## [Your assignment]
Using the listing below, show all lines that hold the word "contract".

## [Provided data]
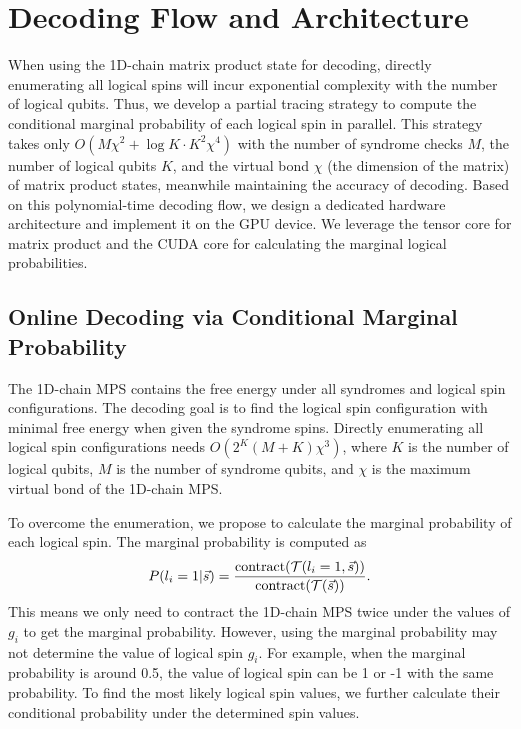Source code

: 
\section{\papername Decoding Flow and Architecture}

When using the 1D-chain matrix product state for decoding, directly enumerating all logical spins will incur exponential complexity with the number of logical qubits. Thus, we develop a partial tracing strategy to compute the conditional marginal probability of each logical spin in parallel. This strategy takes only $O(M\chi^2+\log K \cdot K^2\chi^4)$ with the number of syndrome checks $M$, the number of logical qubits $K$, and the virtual bond $\chi$  (the dimension of the matrix) of matrix product states, meanwhile maintaining the accuracy of decoding. Based on this polynomial-time decoding flow, we design a dedicated hardware architecture and implement it on the GPU device. We leverage the tensor core for matrix product and the CUDA core for calculating the marginal logical probabilities.

\subsection{Online Decoding via Conditional Marginal Probability}

The 1D-chain MPS contains the free energy under all syndromes and logical spin configurations. The decoding goal is to find the logical spin configuration with minimal free energy when given the syndrome spins. Directly enumerating all logical spin configurations needs $O(2^K(M+K)\chi^3)$, where $K$ is the number of logical qubits, $M$ is the number of syndrome qubits, and $\chi$ is the maximum virtual bond of the 1D-chain MPS.

To overcome the enumeration, we propose to calculate the marginal probability of each logical spin. The marginal probability is computed as 
\begin{equation}\small
    P(l_i=1|\vec{s}) = 
    \frac{{\text{contract}}(\mathcal{T}(l_i=1,\vec{s}))}{\text{contract}(\mathcal{T}(\vec{s}))}. 
    \label{}
\end{equation}
This means we only need to contract the 1D-chain MPS twice under the values of $g_i$ to get the marginal probability. However, using the marginal probability may not determine the value of logical spin $g_i$. For example, when the marginal probability is around 0.5, the value of logical spin can be 1 or -1 with the same probability. To find the most likely logical spin values, we further calculate their conditional probability under the determined spin values.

## [Worked solution]
    \frac{{\text{contract}}(\mathcal{T}(l_i=1,\vec{s}))}{\text{contract}(\mathcal{T}(\vec{s}))}. 
This means we only need to contract the 1D-chain MPS twice under the values of $g_i$ to get the marginal probability. However, using the marginal probability may not determine the value of logical spin $g_i$. For example, when the marginal probability is around 0.5, the value of logical spin can be 1 or -1 with the same probability. To find the most likely logical spin values, we further calculate their conditional probability under the determined spin values.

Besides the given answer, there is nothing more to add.